Published online Aug 28, 2014. doi: 10.3748/wjg.v20.i32.11080
Revised: May 11, 2014
Accepted: May 23, 2014
Published online: August 28, 2014
Processing time: 314 Days and 3.1 Hours
Biliary adverse events following orthotopic liver transplantation (OLT) are relatively common and continue to be serious causes of morbidity, mortality, and transplant dysfunction or failure. The development of these adverse events is heavily influenced by the type of anastomosis during surgery. The low specificity of clinical and biologic findings makes the diagnosis challenging. Moreover, direct cholangiographic procedures such as endoscopic retrograde cholangiopancreatography and percutaneous transhepatic cholangiography present an inadmissible rate of adverse events to be utilized in clinically low suspected patients. Magnetic resonance (MR) maging with MR cholangiopancreatography is crucial in assessing abnormalities in the biliary system after liver surgery, including liver transplant. MR cholangiopancreatography is a safe, rapid, non-invasive, and effective diagnostic procedure for the evaluation of biliary adverse events after liver transplantation, since it plays an increasingly important role in the diagnosis and management of these events. On the basis of a recent systematic review of the literature the summary estimates of sensitivity and specificity of MR cholangiopancreatography for diagnosis of biliary adverse events following OLT were 0.95 and 0.92, respectively. It can provide a non-invasive method of imaging surgical reconstruction of the biliary anastomoses as well as adverse events including anastomotic and non-anastomotic strictures, biliary lithiasis and sphincter of Oddi dysfunction in liver transplant recipients. Nevertheless, conventional T2-weighted MR cholangiography can be implemented with T1-weighted contrast-enhanced MR cholangiography using hepatobiliary contrast agents (in particular using Gd-EOB-DTPA) in order to improve the diagnostic accuracy in the adverse events’ detection such as bile leakage and strictures, especially in selected patients with biliary-enteric anastomosis.

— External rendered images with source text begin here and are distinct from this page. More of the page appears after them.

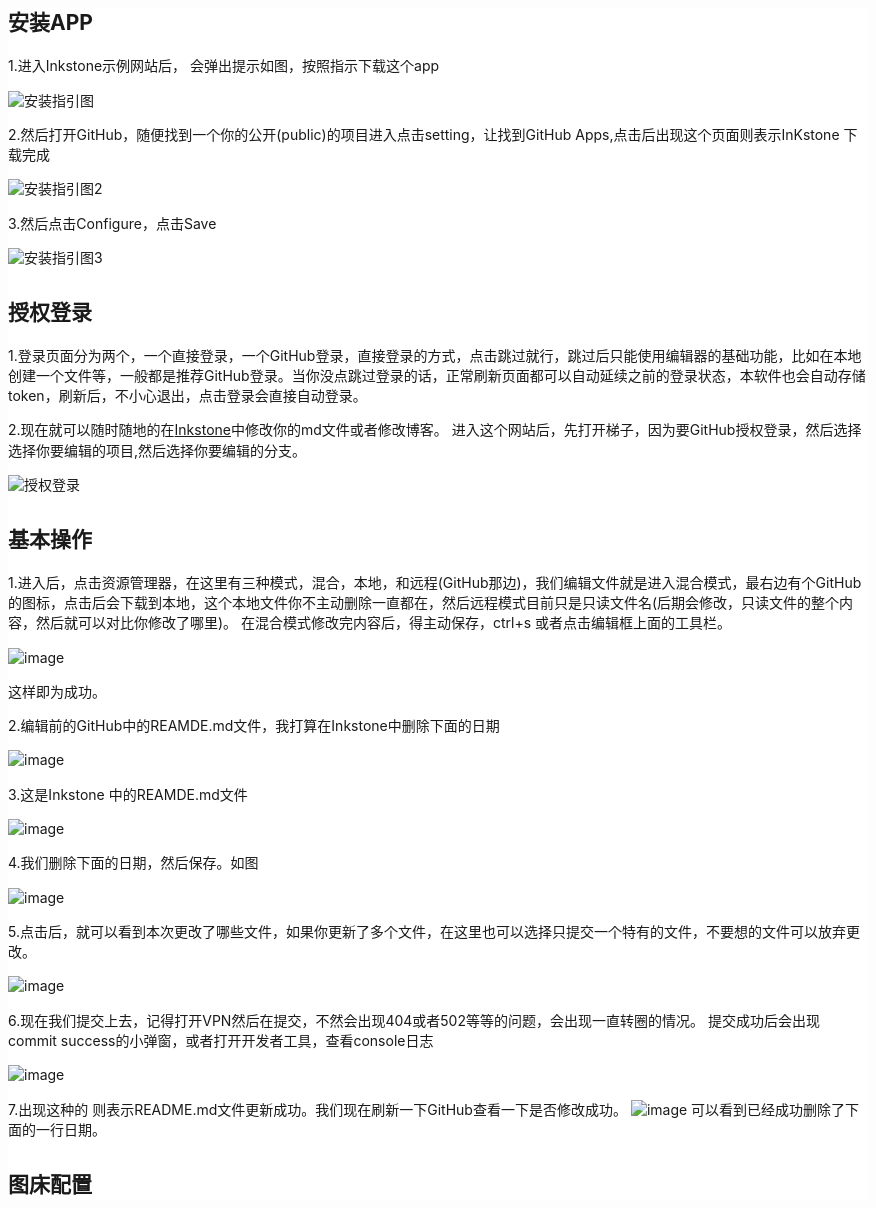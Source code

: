## 安装APP

1.进入Inkstone示例网站后， 会弹出提示如图，按照指示下载这个app

<img src="/images/guide.png" alt="安装指引图" width="400" height="500">

2.然后打开GitHub，随便找到一个你的公开(public)的项目进入点击setting，让找到GitHub Apps,点击后出现这个页面则表示InKstone 下载完成 

<img src="/images/IGA.png" alt="安装指引图2" width="600" height="200">

3.然后点击Configure，点击Save

<img src="/images/CS.png" alt="安装指引图3" width="516" height="400">

## 授权登录
1.登录页面分为两个，一个直接登录，一个GitHub登录，直接登录的方式，点击跳过就行，跳过后只能使用编辑器的基础功能，比如在本地创建一个文件等，一般都是推荐GitHub登录。当你没点跳过登录的话，正常刷新页面都可以自动延续之前的登录状态，本软件也会自动存储token，刷新后，不小心退出，点击登录会直接自动登录。


2.现在就可以随时随地的在[Inkstone](https://hugo-editor.1think2program.cn/main)中修改你的md文件或者修改博客。
进入这个网站后，先打开梯子，因为要GitHub授权登录，然后选择选择你要编辑的项目,然后选择你要编辑的分支。

<img src="/images/CYP2.png" alt="授权登录" width="516" height="400">

## 基本操作

1.进入后，点击资源管理器，在这里有三种模式，混合，本地，和远程(GitHub那边)，我们编辑文件就是进入混合模式，最右边有个GitHub的图标，点击后会下载到本地，这个本地文件你不主动删除一直都在，然后远程模式目前只是只读文件名(后期会修改，只读文件的整个内容，然后就可以对比你修改了哪里)。
在混合模式修改完内容后，得主动保存，ctrl+s 或者点击编辑框上面的工具栏。

<img width="194" alt="image" src="https://github.com/user-attachments/assets/2e81938c-19bf-48b9-8dcb-265df6bde628" />

这样即为成功。

2.编辑前的GitHub中的REAMDE.md文件，我打算在Inkstone中删除下面的日期

<img width="416" alt="image" src="https://github.com/user-attachments/assets/b905f34d-35e1-4076-8e82-1437216f0340" />



3.这是Inkstone 中的REAMDE.md文件 

<img width="415" alt="image" src="https://github.com/user-attachments/assets/a4a2284a-49e4-4355-91cb-be4eeae9b5ad" />

4.我们删除下面的日期，然后保存。如图

<img width="285" alt="image" src="https://github.com/user-attachments/assets/21016282-9522-4203-85a3-6700262df844" />

5.点击后，就可以看到本次更改了哪些文件，如果你更新了多个文件，在这里也可以选择只提交一个特有的文件，不要想的文件可以放弃更改。

<img width="281" alt="image" src="https://github.com/user-attachments/assets/b04d7388-ef12-4b7d-b4eb-95a11d1724c4" />

6.现在我们提交上去，记得打开VPN然后在提交，不然会出现404或者502等等的问题，会出现一直转圈的情况。
提交成功后会出现 commit success的小弹窗，或者打开开发者工具，查看console日志

<img width="415" alt="image" src="https://github.com/user-attachments/assets/5f8d132e-36f8-4618-8bcb-d537a70117a5" />

7.出现这种的 则表示README.md文件更新成功。我们现在刷新一下GitHub查看一下是否修改成功。
<img width="415" alt="image" src="https://github.com/user-attachments/assets/c58b1020-1251-4586-a146-b73437ca9d3e" />
可以看到已经成功删除了下面的一行日期。

## 图床配置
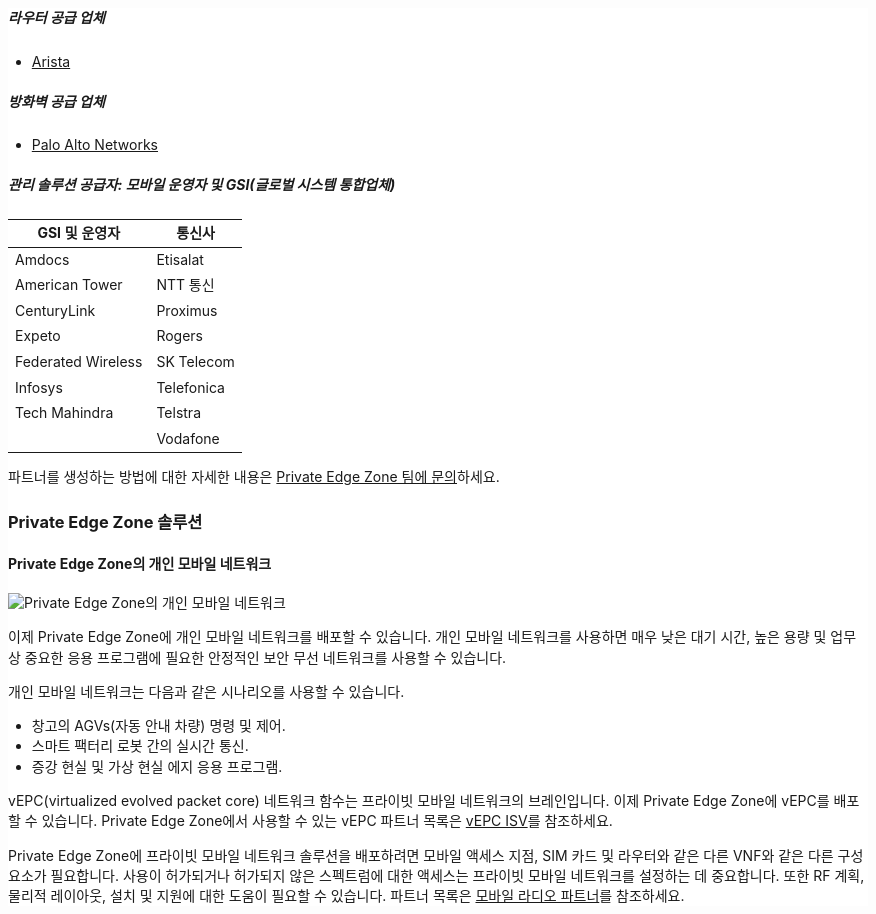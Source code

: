 ##### <a name="router-vendors"></a><a name="router-vendors"></a>라우터 공급 업체

- [Arista](https://www.arista.com/)

##### <a name="firewall-vendors"></a><a name="firewall-vendors"></a>방화벽 공급 업체

- [Palo Alto Networks](https://www.paloaltonetworks.com/)

##### <a name="managed-solutions-providers-mobile-operators-and-global-system-integrators-gsis"></a><a name="msp-mobile"></a>관리 솔루션 공급자: 모바일 운영자 및 GSI(글로벌 시스템 통합업체)

| GSI 및 운영자 | 통신사 |
| --- | --- |
| Amdocs                       | Etisalat             |
| American Tower               | NTT 통신   |
| CenturyLink                  | Proximus             |
| Expeto                       | Rogers               |
| Federated Wireless           | SK Telecom           |
| Infosys                      | Telefonica           |
| Tech Mahindra                | Telstra              |
|                              | Vodafone             |

파트너를 생성하는 방법에 대한 자세한 내용은 [Private Edge Zone 팀에 문의](https://aka.ms/EdgeZonesPartner)하세요.

### <a name="private-edge-zone-solutions"></a><a name="solutions-private-edge"></a>Private Edge Zone 솔루션

#### <a name="private-mobile-network-on-private-edge-zones"></a><a name="private-mobile-private-edge"></a>Private Edge Zone의 개인 모바일 네트워크

![Private Edge Zone의 개인 모바일 네트워크](./media/edge-zones-overview/mobile-networks.png "Private Edge Zone의 개인 모바일 네트워크")

이제 Private Edge Zone에 개인 모바일 네트워크를 배포할 수 있습니다. 개인 모바일 네트워크를 사용하면 매우 낮은 대기 시간, 높은 용량 및 업무상 중요한 응용 프로그램에 필요한 안정적인 보안 무선 네트워크를 사용할 수 있습니다.

개인 모바일 네트워크는 다음과 같은 시나리오를 사용할 수 있습니다.
- 창고의 AGVs(자동 안내 차량) 명령 및 제어.
- 스마트 팩터리 로봇 간의 실시간 통신.
- 증강 현실 및 가상 현실 에지 응용 프로그램.

vEPC(virtualized evolved packet core) 네트워크 함수는 프라이빗 모바일 네트워크의 브레인입니다. 이제 Private Edge Zone에 vEPC를 배포할 수 있습니다. Private Edge Zone에서 사용할 수 있는 vEPC 파트너 목록은 [vEPC ISV](#vEPC)를 참조하세요.

Private Edge Zone에 프라이빗 모바일 네트워크 솔루션을 배포하려면 모바일 액세스 지점, SIM 카드 및 라우터와 같은 다른 VNF와 같은 다른 구성 요소가 필요합니다. 사용이 허가되거나 허가되지 않은 스펙트럼에 대한 액세스는 프라이빗 모바일 네트워크를 설정하는 데 중요합니다. 또한 RF 계획, 물리적 레이아웃, 설치 및 지원에 대한 도움이 필요할 수 있습니다. 파트너 목록은 [모바일 라디오 파트너](#mobile-radio)를 참조하세요.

Core tip: Biliary adverse events continue to be serious causes of morbidity, mortality, and transplant dysfunction or failure after orthotopic liver transplantation. In this article, we review the technique as well as the diagnostic role of magnetic resonance (MR) imaging with cholangiopancreatographic sequences in the assessment of adverse events following orthotopic liver transplantation. The features of the main types of biliary adverse events on MR cholangiopancreatography are presented and the recently developed techniques are also discussed in this setting, according to the biliary reconstruction and liver transplant procedure performed.